Dataset excerpts
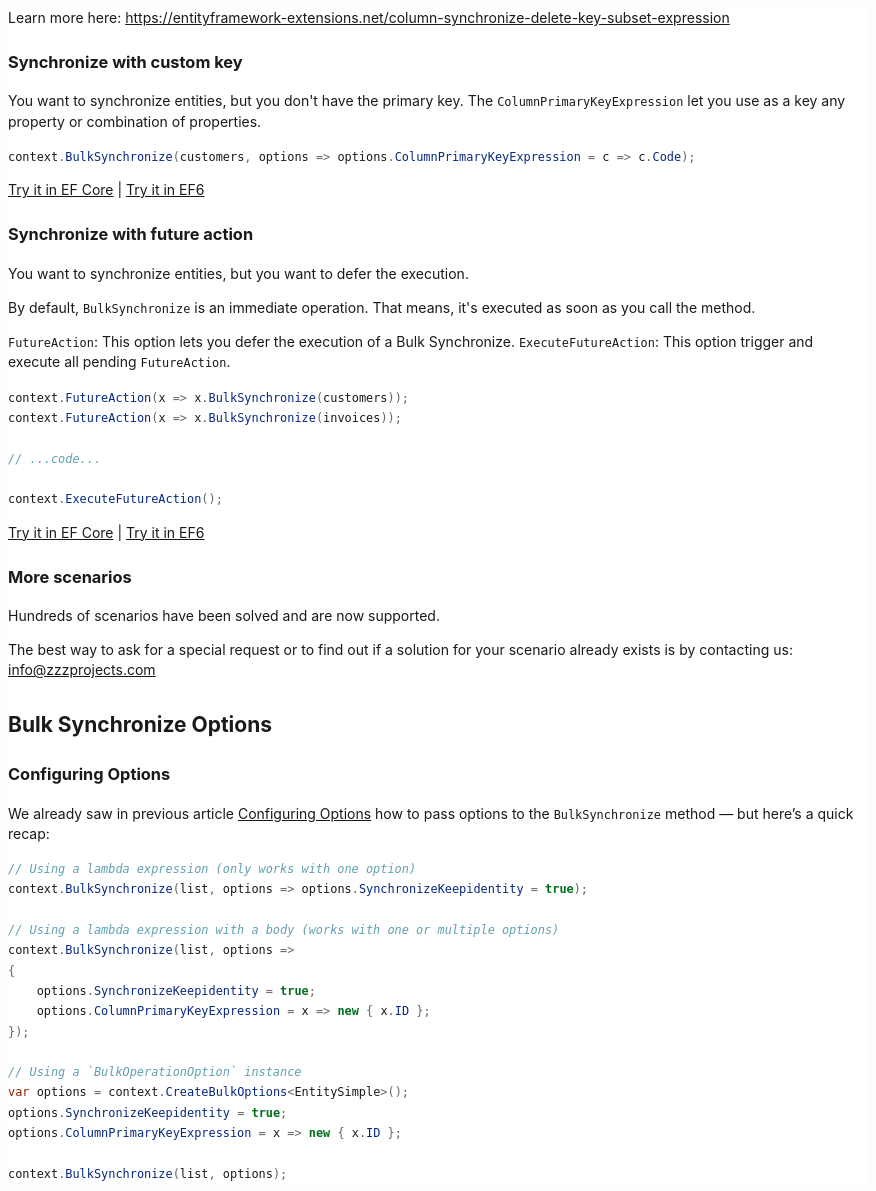 Learn more here: https://entityframework-extensions.net/column-synchronize-delete-key-subset-expression

### Synchronize with custom key
You want to synchronize entities, but you don't have the primary key. The `ColumnPrimaryKeyExpression` let you use as a key any property or combination of properties.

```csharp
context.BulkSynchronize(customers, options => options.ColumnPrimaryKeyExpression = c => c.Code);    
```

[Try it in EF Core](https://dotnetfiddle.net/oigfK6) | [Try it in EF6](https://dotnetfiddle.net/PYjmAJ)

### Synchronize with future action
You want to synchronize entities, but you want to defer the execution.

By default, `BulkSynchronize` is an immediate operation. That means, it's executed as soon as you call the method.

`FutureAction`: This option lets you defer the execution of a Bulk Synchronize.
`ExecuteFutureAction`: This option trigger and execute all pending `FutureAction`.

```csharp
context.FutureAction(x => x.BulkSynchronize(customers));
context.FutureAction(x => x.BulkSynchronize(invoices));

// ...code...

context.ExecuteFutureAction();
```

[Try it in EF Core](https://dotnetfiddle.net/KmXE3m) | [Try it in EF6](https://dotnetfiddle.net/78FeXe) 

### More scenarios
Hundreds of scenarios have been solved and are now supported.

The best way to ask for a special request or to find out if a solution for your scenario already exists is by contacting us:
info@zzzprojects.com

## Bulk Synchronize Options

### Configuring Options

We already saw in previous article [Configuring Options](/configure-options) how to pass options to the `BulkSynchronize` method — but here’s a quick recap:

```csharp
// Using a lambda expression (only works with one option)
context.BulkSynchronize(list, options => options.SynchronizeKeepidentity = true);

// Using a lambda expression with a body (works with one or multiple options)
context.BulkSynchronize(list, options =>
{
    options.SynchronizeKeepidentity = true;
    options.ColumnPrimaryKeyExpression = x => new { x.ID };
});

// Using a `BulkOperationOption` instance
var options = context.CreateBulkOptions<EntitySimple>();
options.SynchronizeKeepidentity = true;
options.ColumnPrimaryKeyExpression = x => new { x.ID };

context.BulkSynchronize(list, options);
```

| Instructions for the task |
In the records above, find each line with the string "Configuring" and list it.

| Final answer |
### Configuring Options
We already saw in previous article [Configuring Options](/configure-options) how to pass options to the `BulkSynchronize` method — but here’s a quick recap:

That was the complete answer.